The American Museum of Natural History in New York City is the latest institution across the country to close access to Native American exhibits as authorities return or seek permission from tribes to display artifacts in accordance with a new Biden Administration rule.
The museum’s president Sean Decatur informed staff in a letter Friday of the closure of two of its halls filled with Native American objects, as well as the covering of cases in or just outside three other halls, starting Saturday. The museum will also suspend school field trips to one hall, but said it remains committed to supporting education about Indigenous peoples. Another exhibit developed with Indigenous communities remains open.
“While the actions we are taking this week may seem sudden, they reflect a growing urgency among all museums to change their relationships to, and representation of, Indigenous cultures,” Decatur wrote. “The Halls we are closing are vestiges of an era when museums such as ours did not respect the values, perspectives, and indeed shared humanity of Indigenous peoples. Actions that may feel sudden to some may seem long overdue to others.”
The Administration’s new rule, an update to the 1990 Native American Graves Protection and Repatriation Act that regulates the return of Native American human remains and sacred, cultural or funeral objects to descendants of those communities, came into effect on Jan. 12. The Natural History Museum already pulled all human remains, many of Native American or Black enslaved people, from display in October.
Other museums across the country, including Chicago’s Field Museum, Harvard University’s Peabody Museum of Archaeology and Ethnology, and the Cleveland Museum of Art have covered exhibits, or are working on the repatriation of remains, to comply with the updated law.
The changes follow a reckoning in recent years over the history of publicly displayed items, as Native Americans sought justice and respect for the remains of their ancestors and artifacts obtained without consent. Universities across the U.S. have also come under scrutiny.
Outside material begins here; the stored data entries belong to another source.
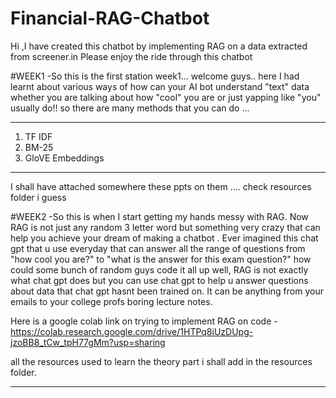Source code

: # Financial-RAG-Chatbot
Hi ,I have created this chatbot by implementing RAG on a data extracted from screener.in Please enjoy the ride through this chatbot 

#WEEK1
-So this is the first station week1... welcome guys..
here I had learnt about various ways of how can your AI bot understand "text" data whether you are talking about how "cool" you are or just yapping like "you" usually do!!
so there are many methods that you can do ... 
- - - - - - - - - - - - - - - - - - - - - - - - - - - - - - - - - - - - - - - - - - - -  - - - -- - - - - - - - - - - - - - - --  - - - - - - - - - - - -- -  - - - - -- - - - - - - - - - - - - - - - -- - - - - - - -
1) TF IDF
2) BM-25
3) GloVE Embeddings
- - - - - - - - - - - - - - - - - - - - - - - - - - - - - - - - - - - - - - - - - - - -  - - - -- - - - - - - - - - - - - - - --  - - - - - - - - - - - -- -  - - - - -- - - - - - - - - - - - - - - - -- - - - - - - -
I shall have attached somewhere these ppts on them .... check resources folder i guess


#WEEK2
-So this is when I start getting my hands messy with RAG. Now RAG is not just any random 3 letter word but something very crazy that can help you achieve your dream of making a chatbot .
Ever imagined this chat gpt that u use everyday that can answer all the range of questions from "how cool you are?" to "what is the answer for this exam question?" how could some bunch of random guys code it all up
well, RAG is not exactly what chat gpt does but you can use chat gpt to help u answer questions about data that chat gpt hasnt been trained on. It can be anything from your emails to your college profs boring lecture notes.

Here is a google colab link on trying to implement RAG on code - https://colab.research.google.com/drive/1HTPq8iUzDUpg-jzoBB8_tCw_tpH77gMm?usp=sharing 

all the resources used to learn the theory part i shall add in the resources folder.
- - - - - - - - - - - - - - - - - - - - - - - - - - - - - - - - - - - - - - - - - - - -  - - - -- - - - - - - - - - - - - - - --  - - - - - - - - - - - -- -  - - - - -- - - - - - - - - - - - - - - - -- - - - - - - -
Last year, University of California, Berkeley disclosed that it possessed thousands of Native American remains, some dug up from local graves, and began the process of identifying and returning them to tribes.
U.S. Secretary of the Interior Deb Haaland, the first Native American to oversee the agency implementing the new rule, said in a statement in December that the updated law was “an essential tool for the safe return of sacred objects to the communities from which they were stolen.”
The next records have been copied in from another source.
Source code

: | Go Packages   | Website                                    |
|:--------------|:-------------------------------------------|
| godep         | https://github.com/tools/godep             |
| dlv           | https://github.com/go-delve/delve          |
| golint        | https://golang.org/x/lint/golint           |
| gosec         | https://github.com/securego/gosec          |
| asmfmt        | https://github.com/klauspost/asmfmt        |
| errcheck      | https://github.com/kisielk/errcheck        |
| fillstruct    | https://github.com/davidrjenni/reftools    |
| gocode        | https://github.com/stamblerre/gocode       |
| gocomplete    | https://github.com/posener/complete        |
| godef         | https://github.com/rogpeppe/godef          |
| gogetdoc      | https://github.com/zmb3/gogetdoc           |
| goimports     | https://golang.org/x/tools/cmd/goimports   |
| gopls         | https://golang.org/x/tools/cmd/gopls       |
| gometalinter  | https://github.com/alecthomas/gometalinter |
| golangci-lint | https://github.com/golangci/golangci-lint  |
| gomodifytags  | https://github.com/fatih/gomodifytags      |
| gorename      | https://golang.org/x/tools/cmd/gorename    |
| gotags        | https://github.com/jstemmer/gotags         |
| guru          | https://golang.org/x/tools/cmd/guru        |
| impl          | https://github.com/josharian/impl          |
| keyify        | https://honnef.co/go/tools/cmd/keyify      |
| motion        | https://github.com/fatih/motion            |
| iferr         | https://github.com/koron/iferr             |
“Among the updates we are implementing are critical steps to strengthen the authority and role of Indigenous communities in the repatriation process,” she said. “Finalizing these changes is an important part of laying the groundwork for the healing of our people.”
The debate extends beyond the U.S., as museums in former colonial power Britain previously repatriated Native American remains to an Oregon tribe and this week agreed to return looted gold and silver items to Ghana on a long-term loan agreement, one among a number of contested items subject to requests for return from other governments.